Ces réflexions étant faites, votre commission ne peut que s'interroger sur le caractère pérenne que les députés ont conféré au dispositif qu'ils ont adopté. A ce titre, votre commission estime très pertinentes les réflexions du ministre en séance publique.
En premier lieu, celui-ci rappelait que le principe de liberté contractuelle, qui a, sous certaines conditions, valeur constitutionnelle devait être respecté. Cette analyse le conduisait à indiquer qu'une entorse à ce principe pouvait être justifiée par l'existence de circonstances exceptionnelles. A l'évidence, le fonctionnement actuel du marché de l'électricité démontre son immaturité et se caractérise par un certain nombre de dérèglements qui ont été évoqués ci-dessus par votre rapporteur. Ces dérèglements concernent tout d'abord l'insuffisance des capacités européennes de production, qu'il s'agisse des moyens de production pour fournir les consommateurs en période de pointe, notamment en France, ou de moyens de production de base, en France mais aussi en Europe. En outre, l'incorporation du prix du dioxyde de carbone dans celui de l'électricité n'a pas été sans effet sur la hausse du marché comme cela a été rappelé précédemment. C'est d'ailleurs la raison pour laquelle votre rapporteur considère comme indispensable que les États de l'Union européenne oeuvrent de concert pour corriger ces deux phénomènes exceptionnels, tant par des investissements dans la production électrique que par des dispositifs permettant de réduire les émissions de CO 2 .
Ces raisons juridiques et économiques militent fortement en faveur de l'adoption d'un dispositif à caractère transitoire. De ce point de vue, la durée de deux ans retenue par le texte de l'article 3 bis paraît raisonnable puisqu'elle donne aux entreprises la possibilité de se protéger contre les fluctuations des prix sur le marché de l'électricité pendant cette période.

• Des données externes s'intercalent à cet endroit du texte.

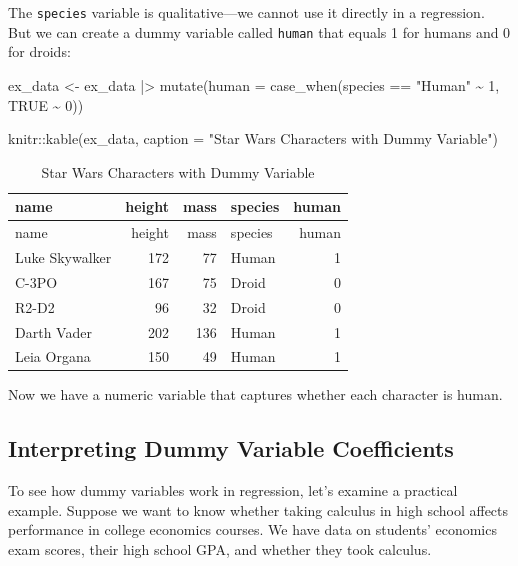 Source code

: \documentclass[
  letterpaper,
  DIV=11,
  numbers=noendperiod]{scrreprt}
\newenvironment{Shaded}{\begin{snugshade}}{\end{snugshade}}
\newcommand{\AttributeTok}[1]{\textcolor[rgb]{0.40,0.45,0.13}{#1}}
\newcommand{\ConstantTok}[1]{\textcolor[rgb]{0.56,0.35,0.01}{#1}}
\newcommand{\DecValTok}[1]{\textcolor[rgb]{0.68,0.00,0.00}{#1}}
\newcommand{\FunctionTok}[1]{\textcolor[rgb]{0.28,0.35,0.67}{#1}}
\newcommand{\NormalTok}[1]{\textcolor[rgb]{0.00,0.23,0.31}{#1}}
\newcommand{\OtherTok}[1]{\textcolor[rgb]{0.00,0.23,0.31}{#1}}
\newcommand{\SpecialCharTok}[1]{\textcolor[rgb]{0.37,0.37,0.37}{#1}}
\newcommand{\StringTok}[1]{\textcolor[rgb]{0.13,0.47,0.30}{#1}}
\begin{document}
The \texttt{species} variable is qualitative---we cannot use it directly
in a regression. But we can create a dummy variable called
\texttt{human} that equals 1 for humans and 0 for droids:

\begin{Shaded}
\begin{Highlighting}[]
\NormalTok{ex\_data }\OtherTok{\textless{}{-}}\NormalTok{ ex\_data }\SpecialCharTok{|\textgreater{}} 
    \FunctionTok{mutate}\NormalTok{(}\AttributeTok{human =} \FunctionTok{case\_when}\NormalTok{(species }\SpecialCharTok{==} \StringTok{"Human"} \SpecialCharTok{\textasciitilde{}} \DecValTok{1}\NormalTok{,}
                             \ConstantTok{TRUE} \SpecialCharTok{\textasciitilde{}} \DecValTok{0}\NormalTok{))}

\NormalTok{knitr}\SpecialCharTok{::}\FunctionTok{kable}\NormalTok{(ex\_data, }\AttributeTok{caption =} \StringTok{"Star Wars Characters with Dummy Variable"}\NormalTok{)}
\end{Highlighting}
\end{Shaded}

\begin{longtable}[]{@{}lrrlr@{}}
\caption{Star Wars Characters with Dummy Variable}\tabularnewline
\toprule\noalign{}
name & height & mass & species & human \\
\midrule\noalign{}
\endfirsthead
\toprule\noalign{}
name & height & mass & species & human \\
\midrule\noalign{}
\endhead
\bottomrule\noalign{}
\endlastfoot
Luke Skywalker & 172 & 77 & Human & 1 \\
C-3PO & 167 & 75 & Droid & 0 \\
R2-D2 & 96 & 32 & Droid & 0 \\
Darth Vader & 202 & 136 & Human & 1 \\
Leia Organa & 150 & 49 & Human & 1 \\
\end{longtable}

Now we have a numeric variable that captures whether each character is
human.

\subsection{Interpreting Dummy Variable
Coefficients}\label{interpreting-dummy-variable-coefficients}

To see how dummy variables work in regression, let's examine a practical
example. Suppose we want to know whether taking calculus in high school
affects performance in college economics courses. We have data on
students' economics exam scores, their high school GPA, and whether they
took calculus.
\end{document}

Cependant, le caractère renouvelable de ce régime lui enlèverait son caractère dérogatoire et lui confèrerait la nature d'un régime permanent. Ceci aboutirait en définitive à revenir sur les dispositions de libéralisation arrêtées au niveau européen. Or, il est fort à craindre que les autorités européennes n'acceptent pas un tel déni d'obligation. Votre commission considère en conséquence qu'elle ne peut pas proposer au Sénat d'entériner un irrespect aussi flagrant de ses devoirs européens. C'est pourquoi votre commission vous propose, par un premier amendement , de supprimer le caractère renouvelable du dispositif.

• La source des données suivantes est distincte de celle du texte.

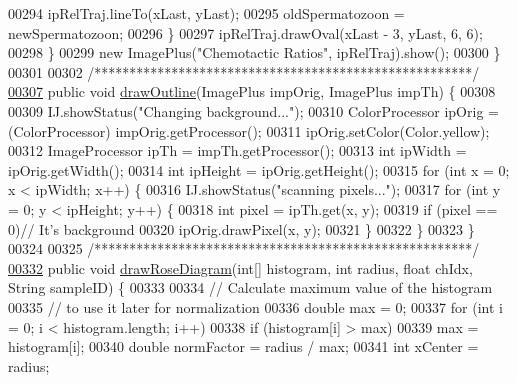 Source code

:\begin{DoxyCode}
00294         ipRelTraj.lineTo(xLast, yLast);
00295         oldSpermatozoon = newSpermatozoon;
00296       \}
00297       ipRelTraj.drawOval(xLast - 3, yLast, 6, 6);
00298     \}
00299     \textcolor{keyword}{new} ImagePlus(\textcolor{stringliteral}{"Chemotactic Ratios"}, ipRelTraj).show();
00300   \}
00301 
00302   \textcolor{comment}{/******************************************************/}
\hypertarget{_paint_8java_source_l00307}{}\hyperlink{classfunctions_1_1_paint_a79f677db3c0f2261152a784802dab3c2}{00307}   \textcolor{keyword}{public} \textcolor{keywordtype}{void} \hyperlink{classfunctions_1_1_paint_a79f677db3c0f2261152a784802dab3c2}{drawOutline}(ImagePlus impOrig, ImagePlus impTh) \{
00308 
00309     IJ.showStatus(\textcolor{stringliteral}{"Changing background..."});
00310     ColorProcessor ipOrig = (ColorProcessor) impOrig.getProcessor();
00311     ipOrig.setColor(Color.yellow);
00312     ImageProcessor ipTh = impTh.getProcessor();
00313     \textcolor{keywordtype}{int} ipWidth = ipOrig.getWidth();
00314     \textcolor{keywordtype}{int} ipHeight = ipOrig.getHeight();
00315     \textcolor{keywordflow}{for} (\textcolor{keywordtype}{int} x = 0; x < ipWidth; x++) \{
00316       IJ.showStatus(\textcolor{stringliteral}{"scanning pixels..."});
00317       \textcolor{keywordflow}{for} (\textcolor{keywordtype}{int} y = 0; y < ipHeight; y++) \{
00318         \textcolor{keywordtype}{int} pixel = ipTh.get(x, y);
00319         \textcolor{keywordflow}{if} (pixel == 0)\textcolor{comment}{// It's background}
00320           ipOrig.drawPixel(x, y);
00321       \}
00322     \}
00323   \}
00324 
00325   \textcolor{comment}{/******************************************************/}
\hypertarget{_paint_8java_source_l00332}{}\hyperlink{classfunctions_1_1_paint_ae6e7f899e277190943b0c57232976e97}{00332}   \textcolor{keyword}{public} \textcolor{keywordtype}{void} \hyperlink{classfunctions_1_1_paint_ae6e7f899e277190943b0c57232976e97}{drawRoseDiagram}(\textcolor{keywordtype}{int}[] histogram, \textcolor{keywordtype}{int} radius, \textcolor{keywordtype}{float} chIdx, String sampleID) \{
00333 
00334     \textcolor{comment}{// Calculate maximum value of the histogram}
00335     \textcolor{comment}{// to use it later for normalization}
00336     \textcolor{keywordtype}{double} max = 0;
00337     \textcolor{keywordflow}{for} (\textcolor{keywordtype}{int} i = 0; i < histogram.length; i++)
00338       \textcolor{keywordflow}{if} (histogram[i] > max)
00339         max = histogram[i];
00340     \textcolor{keywordtype}{double} normFactor = radius / max;
00341     \textcolor{keywordtype}{int} xCenter = radius;

\end{DoxyCode}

En revanche, même s'il n'est pas impossible que les circonstances exceptionnelles évoquées ci-dessus aient disparu dans deux ans, rien ne le garantit pour autant. A cet égard, il appartiendra au législateur, avant que ce dispositif n'arrive à son échéance, de se prononcer et, si nécessaire, d'envisager sa prolongation. Pour orienter ce débat, votre commission vous soumet, par souci prospectif et par cohérence, un second amendement prévoyant la remise d'un rapport au Parlement avant le 31 décembre 2008. Celui-ci devra notamment analyser les effets de la création du TRTAM et envisager la prolongation de ce dispositif.
Votre commission vous propose d'adopter cet article ainsi modifié. |
* 79 Selon les informations fournies à votre rapporteur, le prix de la tonne de dioxyde de carbone sur le marché des émissions oscille autour de 20 euros et a un impact compris entre 50 et 70 % sur le MWh.
* 80 Le Monde du 21 septembre 2006.
* 81 Serait notamment envisagé un mécanisme de « renversement de la charge de la preuve » en matière de plainte en cas de soupçon d'abus de position dominante.
* 82 La rédaction du texte a pour conséquence que ce taux de 30 % est appliqué au tarif intégré, c'est-à-dire au prix de la fourniture et de l'acheminement.
* 83 Source : CRE, Observatoire des marchés de l'électricité et du gaz, deuxième trimestre 2006.
* 84 Situation type d'un industriel consommant du « pur ruban » (c'est-à-dire sans le facteur de forme qui représente le prix qui lui est imputé pour la volatilité de sa consommation) au tarif vert (prix hors taxes et hors CSPE), acheminement compris.